Saved data entries »
__________________________________________________
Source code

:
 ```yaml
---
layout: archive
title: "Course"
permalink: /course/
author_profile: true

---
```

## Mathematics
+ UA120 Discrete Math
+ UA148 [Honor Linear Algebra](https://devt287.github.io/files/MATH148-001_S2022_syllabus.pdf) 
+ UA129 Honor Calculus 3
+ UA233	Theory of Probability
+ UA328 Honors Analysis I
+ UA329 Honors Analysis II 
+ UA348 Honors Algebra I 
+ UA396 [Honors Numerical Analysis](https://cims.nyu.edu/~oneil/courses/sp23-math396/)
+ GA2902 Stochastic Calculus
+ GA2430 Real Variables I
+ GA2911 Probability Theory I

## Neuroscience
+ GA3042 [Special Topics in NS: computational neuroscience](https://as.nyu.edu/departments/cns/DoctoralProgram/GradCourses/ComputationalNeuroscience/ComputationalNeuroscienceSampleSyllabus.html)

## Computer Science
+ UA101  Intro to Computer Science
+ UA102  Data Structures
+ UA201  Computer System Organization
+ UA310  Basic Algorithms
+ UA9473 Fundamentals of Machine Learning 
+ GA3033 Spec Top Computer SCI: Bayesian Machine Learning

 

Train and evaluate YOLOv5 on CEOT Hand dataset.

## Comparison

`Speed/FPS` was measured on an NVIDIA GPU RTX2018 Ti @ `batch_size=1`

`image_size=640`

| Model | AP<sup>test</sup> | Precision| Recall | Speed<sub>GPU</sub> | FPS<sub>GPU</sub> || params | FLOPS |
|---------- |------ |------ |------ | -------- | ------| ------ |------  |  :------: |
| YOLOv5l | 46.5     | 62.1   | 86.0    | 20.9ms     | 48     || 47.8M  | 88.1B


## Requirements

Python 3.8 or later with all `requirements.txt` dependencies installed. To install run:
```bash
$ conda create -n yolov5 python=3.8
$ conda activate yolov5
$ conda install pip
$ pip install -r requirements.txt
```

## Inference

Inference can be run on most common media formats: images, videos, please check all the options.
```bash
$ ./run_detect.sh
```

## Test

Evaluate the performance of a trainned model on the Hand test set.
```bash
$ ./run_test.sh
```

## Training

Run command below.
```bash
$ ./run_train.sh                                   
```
__________________________________________________
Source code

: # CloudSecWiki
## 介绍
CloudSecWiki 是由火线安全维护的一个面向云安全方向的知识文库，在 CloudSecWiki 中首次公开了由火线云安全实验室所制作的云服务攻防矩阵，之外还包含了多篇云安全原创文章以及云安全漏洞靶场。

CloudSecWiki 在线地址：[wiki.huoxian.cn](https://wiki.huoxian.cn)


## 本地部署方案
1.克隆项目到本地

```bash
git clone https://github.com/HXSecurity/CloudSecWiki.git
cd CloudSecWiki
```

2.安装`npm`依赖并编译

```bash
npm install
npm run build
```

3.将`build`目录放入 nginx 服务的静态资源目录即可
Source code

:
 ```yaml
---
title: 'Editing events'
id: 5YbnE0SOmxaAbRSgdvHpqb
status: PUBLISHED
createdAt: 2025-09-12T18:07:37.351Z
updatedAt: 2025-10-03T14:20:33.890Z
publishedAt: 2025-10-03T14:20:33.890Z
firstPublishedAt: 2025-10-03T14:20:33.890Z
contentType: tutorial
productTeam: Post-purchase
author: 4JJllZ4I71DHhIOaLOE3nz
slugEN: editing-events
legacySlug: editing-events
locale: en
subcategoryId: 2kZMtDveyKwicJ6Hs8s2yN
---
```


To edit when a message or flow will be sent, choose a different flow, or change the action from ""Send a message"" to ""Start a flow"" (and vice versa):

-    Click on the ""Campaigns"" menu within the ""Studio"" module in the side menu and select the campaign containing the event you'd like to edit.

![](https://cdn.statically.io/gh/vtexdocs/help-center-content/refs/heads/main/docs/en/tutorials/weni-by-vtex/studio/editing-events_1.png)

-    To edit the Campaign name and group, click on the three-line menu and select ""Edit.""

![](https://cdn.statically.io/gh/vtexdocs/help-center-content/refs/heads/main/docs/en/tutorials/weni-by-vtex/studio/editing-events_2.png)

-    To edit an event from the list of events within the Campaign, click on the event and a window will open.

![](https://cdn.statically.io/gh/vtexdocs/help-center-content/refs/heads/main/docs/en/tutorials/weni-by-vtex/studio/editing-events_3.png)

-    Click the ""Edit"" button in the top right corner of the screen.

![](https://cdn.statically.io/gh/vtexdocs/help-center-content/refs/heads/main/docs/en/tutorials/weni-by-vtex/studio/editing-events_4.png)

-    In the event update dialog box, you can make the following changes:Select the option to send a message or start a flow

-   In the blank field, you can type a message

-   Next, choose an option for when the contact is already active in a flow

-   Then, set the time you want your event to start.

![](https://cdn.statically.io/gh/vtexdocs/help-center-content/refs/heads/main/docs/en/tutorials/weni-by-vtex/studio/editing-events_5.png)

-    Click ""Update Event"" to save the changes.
__________________________________________________
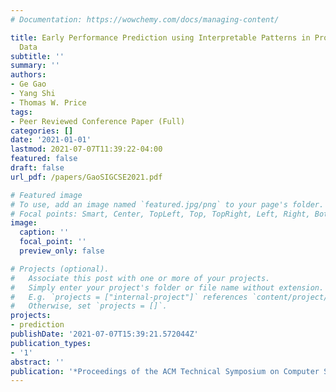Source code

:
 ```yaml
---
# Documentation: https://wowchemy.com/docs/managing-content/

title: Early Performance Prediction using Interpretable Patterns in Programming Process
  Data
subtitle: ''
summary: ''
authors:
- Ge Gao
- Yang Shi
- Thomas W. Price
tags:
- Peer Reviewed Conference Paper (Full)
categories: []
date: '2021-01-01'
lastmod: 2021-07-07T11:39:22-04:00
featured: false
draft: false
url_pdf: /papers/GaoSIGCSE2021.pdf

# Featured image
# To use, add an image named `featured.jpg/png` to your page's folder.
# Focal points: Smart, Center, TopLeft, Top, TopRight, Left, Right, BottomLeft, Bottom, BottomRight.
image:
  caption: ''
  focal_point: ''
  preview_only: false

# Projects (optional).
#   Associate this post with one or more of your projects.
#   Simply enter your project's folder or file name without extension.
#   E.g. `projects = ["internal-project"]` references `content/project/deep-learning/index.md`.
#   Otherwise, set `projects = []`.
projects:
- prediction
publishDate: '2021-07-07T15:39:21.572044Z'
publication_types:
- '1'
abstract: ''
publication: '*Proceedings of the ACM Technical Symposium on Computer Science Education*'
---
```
__________________________________________________
BRIEF » For each line of the entries that contains the word "Honors", make a copy.

EXERCISE RESPONSE »
+ UA328 Honors Analysis I
+ UA329 Honors Analysis II 
+ UA348 Honors Algebra I 
+ UA396 [Honors Numerical Analysis](https://cims.nyu.edu/~oneil/courses/sp23-math396/)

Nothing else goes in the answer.